Correct. This is described in the 5.26 release notes

Rene

rsawada · January 4, 2010, 6:48pm

I was wondering why the cache size just after opening a file for reading is so small, but not zero.

Now I understand. Thank you.

By the way, I have another related topic on tree and memory.
It seems to me that the current TTree::OptimizeBasket can allocate a lot of memory when compression factor is large, because the maximum memory size is defined by the total-bytes when zip-bytes reach a limit (30 MB by default).

I attached a sample macro. You can run like,
(A) root tree3.C+(1,1) <-- Without filling values, so compression factor is large
(B) root tree3.C+(1,0) <-- With filling values, so compression factor is normal
This macro has a huge array(2MB) as a branch.
Optimized basket size of the huge branch is 37 MB for (B), and it is 233MB for (A).
If you have 5 of this kind of branches, it could be a problem.
During the compression, almost the the same size of memory is actually used by the system.
When you increase number of such branches, total memory for all the baskets don’t increase, in the case of (B), because number of entries when OptimizeBasket is called will be smaller. However, in the case of (A), memory will be almost linearly increased as you add these branches.

I tried svn-trunk rev.31948.

In the release note of 5.26, it is written as “When the amount of data written so far (fTotBytes) is greater than fAutoFlush (see SetAutoFlush) all the baskets are flushed to disk”, and it is wrong.
It is called when fZipBytes is greater than fAutoFlush.
(BTW, there is another small mistake on modified default fAutoSave size. It must be 300MB.)

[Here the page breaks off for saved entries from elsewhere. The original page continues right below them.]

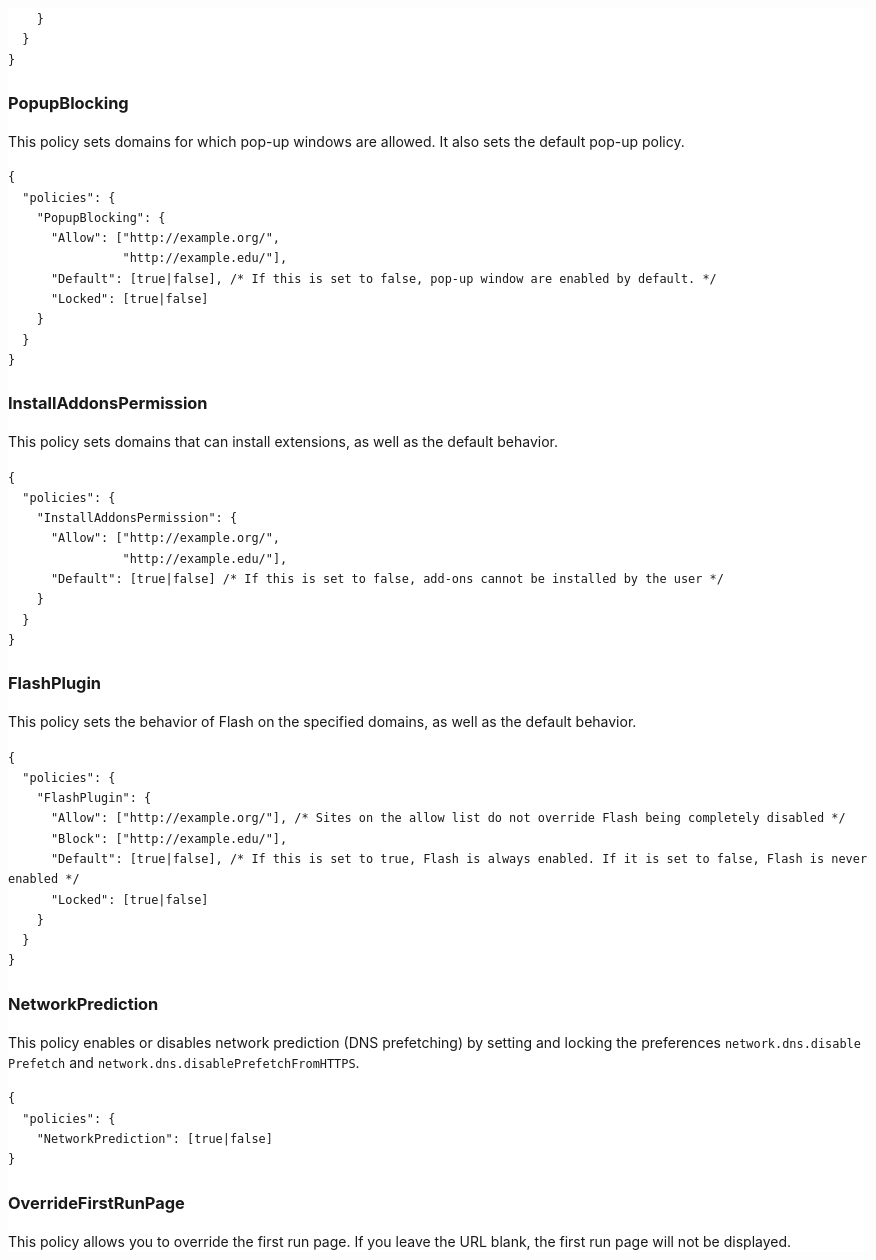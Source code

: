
 ```
    }
  }
}
```
### PopupBlocking
This policy sets domains for which pop-up windows are allowed. It also sets the default pop-up policy.
```
{
  "policies": {
    "PopupBlocking": {
      "Allow": ["http://example.org/",
                "http://example.edu/"],
      "Default": [true|false], /* If this is set to false, pop-up window are enabled by default. */
      "Locked": [true|false]
    }
  }
}
```
### InstallAddonsPermission
This policy sets domains that can install extensions, as well as the default behavior.
```
{
  "policies": {
    "InstallAddonsPermission": {
      "Allow": ["http://example.org/",
                "http://example.edu/"],
      "Default": [true|false] /* If this is set to false, add-ons cannot be installed by the user */
    }
  }
}
```
### FlashPlugin
This policy sets the behavior of Flash on the specified domains, as well as the default behavior.
```
{
  "policies": {
    "FlashPlugin": {
      "Allow": ["http://example.org/"], /* Sites on the allow list do not override Flash being completely disabled */
      "Block": ["http://example.edu/"],
      "Default": [true|false], /* If this is set to true, Flash is always enabled. If it is set to false, Flash is never enabled */
      "Locked": [true|false]
    }
  }
}
```
### NetworkPrediction
This policy enables or disables network prediction (DNS prefetching) by setting and locking the preferences `network.dns.disablePrefetch` and `network.dns.disablePrefetchFromHTTPS`.
```
{
  "policies": {
    "NetworkPrediction": [true|false]
}
```
### OverrideFirstRunPage
This policy allows you to override the first run page. If you leave the URL blank, the first run page will not be displayed.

So, it might be better to add some protection. For example, limiting ‘maxMemory’ of OptimizeBasket to be smaller than fMaxVirtualSize, and setting fMaxVirtualSize in the constructor would work.
(I haven’t thought well if there can be some mismatch of optimum basket size when writing and reading. Maybe some adjustment of positive fAutoFlush is needed.)

I am not intending to complain on the optimization.
I like the new optimization scheme, and reuse of it when reading. It is nice.
And, I know my example is an extreme case, and very rare.
Making such a big empty branch, and using the optimization-scheme might be a user’s fault.
If a user knows the reason of the error, there are many solutions, like

monitoring total-size and call OptimizeBasket in one’s event loop with reasonable size
just avoiding to make a branch if one knows the branch will not be filled in advance
disabling optimization when filling.
using a variable size array.
and so on.
But, many users may not find the reason of allocation of huge memory.

Ryu
tree3.C (3.44 KB)

brun · January 5, 2010, 9:37am

Thanks for this remark and your simple example. Your analysis is correct.
I have protected TTree::OptimizeBaskets in the SVN trunk against cases like in your example.

Rene

rsawada · January 5, 2010, 10:19am

Thank you

Ryu